SUPPLIED INFORMATION section start
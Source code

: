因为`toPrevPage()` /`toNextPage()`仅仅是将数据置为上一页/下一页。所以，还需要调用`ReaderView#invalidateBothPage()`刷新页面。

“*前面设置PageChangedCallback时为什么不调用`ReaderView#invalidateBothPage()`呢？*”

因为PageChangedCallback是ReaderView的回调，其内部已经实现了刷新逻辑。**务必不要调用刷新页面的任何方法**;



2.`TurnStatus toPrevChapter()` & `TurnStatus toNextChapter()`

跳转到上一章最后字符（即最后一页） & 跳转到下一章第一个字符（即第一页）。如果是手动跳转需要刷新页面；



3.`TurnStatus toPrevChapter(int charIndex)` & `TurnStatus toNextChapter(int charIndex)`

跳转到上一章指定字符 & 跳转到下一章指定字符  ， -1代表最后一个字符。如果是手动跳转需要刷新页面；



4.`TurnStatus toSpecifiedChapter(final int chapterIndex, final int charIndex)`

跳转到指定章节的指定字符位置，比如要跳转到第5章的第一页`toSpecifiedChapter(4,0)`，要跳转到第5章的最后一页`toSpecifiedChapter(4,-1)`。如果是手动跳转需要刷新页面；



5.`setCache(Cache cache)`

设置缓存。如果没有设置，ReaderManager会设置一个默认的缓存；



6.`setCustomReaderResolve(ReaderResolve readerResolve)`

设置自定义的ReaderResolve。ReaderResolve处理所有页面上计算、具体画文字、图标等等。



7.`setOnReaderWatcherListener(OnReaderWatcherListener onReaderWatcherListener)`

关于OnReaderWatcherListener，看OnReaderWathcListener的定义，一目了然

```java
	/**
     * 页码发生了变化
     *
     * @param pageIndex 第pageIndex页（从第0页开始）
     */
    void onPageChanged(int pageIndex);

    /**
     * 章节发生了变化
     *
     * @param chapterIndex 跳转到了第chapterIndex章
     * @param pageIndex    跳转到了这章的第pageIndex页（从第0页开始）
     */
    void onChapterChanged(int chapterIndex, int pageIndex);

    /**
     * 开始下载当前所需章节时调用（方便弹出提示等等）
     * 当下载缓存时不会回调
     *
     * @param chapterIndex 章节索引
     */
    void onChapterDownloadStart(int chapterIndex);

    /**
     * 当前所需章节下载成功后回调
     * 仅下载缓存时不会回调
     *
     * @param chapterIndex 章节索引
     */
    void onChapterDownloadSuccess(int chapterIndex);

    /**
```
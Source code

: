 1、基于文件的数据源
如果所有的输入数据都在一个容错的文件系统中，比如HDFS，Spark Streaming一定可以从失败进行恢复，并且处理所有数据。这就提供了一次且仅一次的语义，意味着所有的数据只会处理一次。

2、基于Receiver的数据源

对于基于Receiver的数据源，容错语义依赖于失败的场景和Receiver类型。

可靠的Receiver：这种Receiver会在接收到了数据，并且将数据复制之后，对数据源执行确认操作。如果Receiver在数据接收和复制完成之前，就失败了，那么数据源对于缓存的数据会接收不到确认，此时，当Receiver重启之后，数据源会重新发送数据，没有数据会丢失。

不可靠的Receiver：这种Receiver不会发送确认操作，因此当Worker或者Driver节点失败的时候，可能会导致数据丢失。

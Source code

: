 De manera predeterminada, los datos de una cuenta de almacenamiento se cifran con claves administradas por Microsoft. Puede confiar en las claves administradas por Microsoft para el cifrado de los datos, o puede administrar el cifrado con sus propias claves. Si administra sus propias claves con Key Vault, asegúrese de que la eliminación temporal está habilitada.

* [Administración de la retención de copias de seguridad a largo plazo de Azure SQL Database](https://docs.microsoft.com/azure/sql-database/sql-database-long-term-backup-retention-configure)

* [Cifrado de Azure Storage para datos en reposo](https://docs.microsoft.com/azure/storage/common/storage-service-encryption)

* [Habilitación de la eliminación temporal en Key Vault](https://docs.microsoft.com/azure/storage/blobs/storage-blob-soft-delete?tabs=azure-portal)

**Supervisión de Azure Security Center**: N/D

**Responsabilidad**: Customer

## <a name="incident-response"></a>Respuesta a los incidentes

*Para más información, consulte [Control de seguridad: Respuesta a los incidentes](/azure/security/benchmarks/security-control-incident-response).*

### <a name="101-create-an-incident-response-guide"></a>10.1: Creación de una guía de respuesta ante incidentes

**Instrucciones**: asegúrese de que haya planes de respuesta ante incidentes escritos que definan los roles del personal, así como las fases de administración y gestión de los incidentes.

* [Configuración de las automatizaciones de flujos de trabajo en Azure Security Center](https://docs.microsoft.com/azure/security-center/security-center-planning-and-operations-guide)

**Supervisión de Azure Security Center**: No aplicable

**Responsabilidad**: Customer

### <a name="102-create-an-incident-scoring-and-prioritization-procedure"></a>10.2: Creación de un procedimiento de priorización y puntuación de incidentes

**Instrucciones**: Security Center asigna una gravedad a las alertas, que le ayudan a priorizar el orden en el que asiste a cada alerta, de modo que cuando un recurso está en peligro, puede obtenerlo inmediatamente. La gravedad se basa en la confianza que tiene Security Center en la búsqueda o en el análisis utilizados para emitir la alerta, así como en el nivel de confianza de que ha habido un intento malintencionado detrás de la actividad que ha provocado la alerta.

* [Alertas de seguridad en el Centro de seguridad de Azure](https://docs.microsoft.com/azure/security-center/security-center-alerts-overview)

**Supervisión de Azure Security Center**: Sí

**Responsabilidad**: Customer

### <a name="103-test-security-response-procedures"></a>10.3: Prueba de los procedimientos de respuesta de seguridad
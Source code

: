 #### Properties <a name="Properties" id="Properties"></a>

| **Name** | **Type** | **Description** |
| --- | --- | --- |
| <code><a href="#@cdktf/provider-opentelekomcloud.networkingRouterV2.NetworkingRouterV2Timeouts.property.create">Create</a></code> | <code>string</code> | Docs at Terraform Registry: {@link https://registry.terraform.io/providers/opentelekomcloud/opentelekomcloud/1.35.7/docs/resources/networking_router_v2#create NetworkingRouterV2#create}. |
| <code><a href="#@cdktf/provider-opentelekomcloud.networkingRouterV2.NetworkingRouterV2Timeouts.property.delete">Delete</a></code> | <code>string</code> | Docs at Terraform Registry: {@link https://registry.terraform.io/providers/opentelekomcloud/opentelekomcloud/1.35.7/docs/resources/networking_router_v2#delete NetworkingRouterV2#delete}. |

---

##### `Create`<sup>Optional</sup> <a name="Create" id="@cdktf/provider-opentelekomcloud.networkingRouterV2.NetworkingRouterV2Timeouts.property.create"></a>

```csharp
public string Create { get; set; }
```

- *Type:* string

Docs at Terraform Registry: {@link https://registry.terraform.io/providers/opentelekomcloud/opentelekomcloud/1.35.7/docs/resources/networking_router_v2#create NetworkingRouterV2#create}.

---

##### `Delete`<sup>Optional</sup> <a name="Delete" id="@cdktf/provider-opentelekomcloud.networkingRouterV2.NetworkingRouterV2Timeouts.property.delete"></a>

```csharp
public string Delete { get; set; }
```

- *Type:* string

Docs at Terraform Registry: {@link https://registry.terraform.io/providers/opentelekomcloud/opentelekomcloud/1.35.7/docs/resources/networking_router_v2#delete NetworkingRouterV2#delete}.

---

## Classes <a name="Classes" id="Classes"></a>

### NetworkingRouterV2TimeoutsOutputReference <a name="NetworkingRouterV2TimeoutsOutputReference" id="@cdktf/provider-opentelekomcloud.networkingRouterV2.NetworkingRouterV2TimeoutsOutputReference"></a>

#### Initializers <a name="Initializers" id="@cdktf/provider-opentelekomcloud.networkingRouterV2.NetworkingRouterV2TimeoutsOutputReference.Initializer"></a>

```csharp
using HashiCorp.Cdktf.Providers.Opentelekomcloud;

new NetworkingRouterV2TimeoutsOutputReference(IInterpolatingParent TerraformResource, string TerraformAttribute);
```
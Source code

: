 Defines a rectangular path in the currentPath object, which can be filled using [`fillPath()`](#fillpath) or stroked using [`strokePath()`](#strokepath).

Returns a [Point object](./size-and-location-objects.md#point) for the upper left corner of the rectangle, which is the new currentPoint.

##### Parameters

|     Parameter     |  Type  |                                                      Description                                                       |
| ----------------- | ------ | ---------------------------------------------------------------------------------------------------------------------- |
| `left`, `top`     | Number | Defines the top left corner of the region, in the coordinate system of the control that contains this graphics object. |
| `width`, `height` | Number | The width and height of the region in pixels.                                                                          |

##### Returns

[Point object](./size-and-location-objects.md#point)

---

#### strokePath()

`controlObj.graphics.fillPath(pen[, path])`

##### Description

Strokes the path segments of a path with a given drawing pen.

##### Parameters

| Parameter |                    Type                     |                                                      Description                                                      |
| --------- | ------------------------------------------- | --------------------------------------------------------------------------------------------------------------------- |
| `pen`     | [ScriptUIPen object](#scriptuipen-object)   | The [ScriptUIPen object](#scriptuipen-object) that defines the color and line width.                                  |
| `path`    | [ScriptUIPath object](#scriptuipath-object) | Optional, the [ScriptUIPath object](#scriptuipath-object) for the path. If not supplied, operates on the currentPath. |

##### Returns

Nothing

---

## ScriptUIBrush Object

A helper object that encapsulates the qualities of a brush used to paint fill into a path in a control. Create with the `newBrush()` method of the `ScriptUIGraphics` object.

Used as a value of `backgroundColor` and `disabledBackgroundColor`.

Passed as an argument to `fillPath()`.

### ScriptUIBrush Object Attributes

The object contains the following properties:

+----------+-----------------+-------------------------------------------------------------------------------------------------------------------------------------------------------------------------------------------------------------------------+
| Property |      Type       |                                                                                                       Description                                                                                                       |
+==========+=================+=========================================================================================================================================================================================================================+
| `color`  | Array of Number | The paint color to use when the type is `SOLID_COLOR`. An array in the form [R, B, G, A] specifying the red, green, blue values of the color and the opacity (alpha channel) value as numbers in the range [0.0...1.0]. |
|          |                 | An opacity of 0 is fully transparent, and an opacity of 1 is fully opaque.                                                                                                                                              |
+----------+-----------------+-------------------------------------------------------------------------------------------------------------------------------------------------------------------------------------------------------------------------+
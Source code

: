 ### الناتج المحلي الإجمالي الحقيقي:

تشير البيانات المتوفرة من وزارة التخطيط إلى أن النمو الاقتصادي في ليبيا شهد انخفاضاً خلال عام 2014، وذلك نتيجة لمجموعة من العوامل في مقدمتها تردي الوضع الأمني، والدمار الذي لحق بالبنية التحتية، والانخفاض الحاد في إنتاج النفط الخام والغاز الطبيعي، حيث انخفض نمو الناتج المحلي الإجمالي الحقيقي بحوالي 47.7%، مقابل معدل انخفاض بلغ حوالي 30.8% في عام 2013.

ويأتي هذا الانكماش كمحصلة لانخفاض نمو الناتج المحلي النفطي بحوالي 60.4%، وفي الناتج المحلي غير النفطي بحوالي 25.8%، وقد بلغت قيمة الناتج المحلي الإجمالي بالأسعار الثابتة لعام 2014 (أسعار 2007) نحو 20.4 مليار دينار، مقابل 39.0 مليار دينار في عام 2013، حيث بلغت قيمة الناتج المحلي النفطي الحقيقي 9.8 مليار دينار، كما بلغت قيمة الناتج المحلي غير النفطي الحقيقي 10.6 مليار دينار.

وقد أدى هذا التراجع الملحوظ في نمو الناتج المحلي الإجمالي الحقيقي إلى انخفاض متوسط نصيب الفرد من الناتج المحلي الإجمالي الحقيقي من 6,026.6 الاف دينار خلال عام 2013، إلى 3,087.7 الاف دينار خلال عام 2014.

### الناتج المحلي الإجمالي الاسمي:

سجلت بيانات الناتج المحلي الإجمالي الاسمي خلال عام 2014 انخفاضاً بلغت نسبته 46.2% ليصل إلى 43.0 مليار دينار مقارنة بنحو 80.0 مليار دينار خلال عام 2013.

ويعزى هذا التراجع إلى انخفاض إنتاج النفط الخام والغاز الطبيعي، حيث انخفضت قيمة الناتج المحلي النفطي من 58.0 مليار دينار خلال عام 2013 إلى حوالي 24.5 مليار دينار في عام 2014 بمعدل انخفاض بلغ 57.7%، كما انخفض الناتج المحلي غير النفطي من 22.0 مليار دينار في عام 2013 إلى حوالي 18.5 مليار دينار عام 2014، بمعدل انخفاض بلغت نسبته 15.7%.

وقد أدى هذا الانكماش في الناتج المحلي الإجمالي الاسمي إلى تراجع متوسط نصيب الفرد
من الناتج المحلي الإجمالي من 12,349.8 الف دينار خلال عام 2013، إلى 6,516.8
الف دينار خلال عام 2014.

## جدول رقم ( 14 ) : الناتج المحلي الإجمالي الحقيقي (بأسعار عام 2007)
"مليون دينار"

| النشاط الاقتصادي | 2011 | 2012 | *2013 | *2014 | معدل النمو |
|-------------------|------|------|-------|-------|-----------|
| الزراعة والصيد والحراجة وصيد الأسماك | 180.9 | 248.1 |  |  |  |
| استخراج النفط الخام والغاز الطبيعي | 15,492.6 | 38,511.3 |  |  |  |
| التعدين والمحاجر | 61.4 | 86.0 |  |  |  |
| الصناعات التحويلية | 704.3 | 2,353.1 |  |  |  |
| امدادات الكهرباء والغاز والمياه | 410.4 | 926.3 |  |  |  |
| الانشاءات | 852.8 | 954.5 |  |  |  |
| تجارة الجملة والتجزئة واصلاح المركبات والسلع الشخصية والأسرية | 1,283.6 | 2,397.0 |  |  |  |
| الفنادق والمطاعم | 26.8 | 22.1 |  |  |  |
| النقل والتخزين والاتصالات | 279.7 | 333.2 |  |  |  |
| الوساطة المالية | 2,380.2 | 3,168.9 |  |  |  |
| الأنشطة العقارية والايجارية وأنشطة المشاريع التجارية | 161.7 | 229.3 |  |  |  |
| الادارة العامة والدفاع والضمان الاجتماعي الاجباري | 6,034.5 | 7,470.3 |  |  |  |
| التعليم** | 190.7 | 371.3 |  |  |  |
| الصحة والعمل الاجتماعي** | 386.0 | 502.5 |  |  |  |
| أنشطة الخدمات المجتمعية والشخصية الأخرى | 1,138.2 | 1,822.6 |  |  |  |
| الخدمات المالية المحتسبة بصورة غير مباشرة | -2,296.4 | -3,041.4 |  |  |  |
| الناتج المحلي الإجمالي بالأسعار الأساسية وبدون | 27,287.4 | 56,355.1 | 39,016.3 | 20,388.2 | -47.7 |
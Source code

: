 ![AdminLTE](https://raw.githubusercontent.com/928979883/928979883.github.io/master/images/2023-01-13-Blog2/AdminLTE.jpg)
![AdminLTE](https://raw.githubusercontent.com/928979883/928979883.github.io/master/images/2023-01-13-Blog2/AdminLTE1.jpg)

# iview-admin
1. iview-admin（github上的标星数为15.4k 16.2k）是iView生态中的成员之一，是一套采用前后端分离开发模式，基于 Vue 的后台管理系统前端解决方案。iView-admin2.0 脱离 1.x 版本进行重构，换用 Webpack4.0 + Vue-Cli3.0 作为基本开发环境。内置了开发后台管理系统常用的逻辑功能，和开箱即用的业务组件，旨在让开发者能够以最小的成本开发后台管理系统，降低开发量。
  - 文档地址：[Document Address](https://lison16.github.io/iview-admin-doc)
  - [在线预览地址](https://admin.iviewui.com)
SUPPLIED INFORMATION section end
[EXERCISE AIM]:
Copy each line of the records containing the string "متوسط".

[ANSWER TO THIS PROBLEM]:
وقد أدى هذا التراجع الملحوظ في نمو الناتج المحلي الإجمالي الحقيقي إلى انخفاض متوسط نصيب الفرد من الناتج المحلي الإجمالي الحقيقي من 6,026.6 الاف دينار خلال عام 2013، إلى 3,087.7 الاف دينار خلال عام 2014.
وقد أدى هذا الانكماش في الناتج المحلي الإجمالي الاسمي إلى تراجع متوسط نصيب الفرد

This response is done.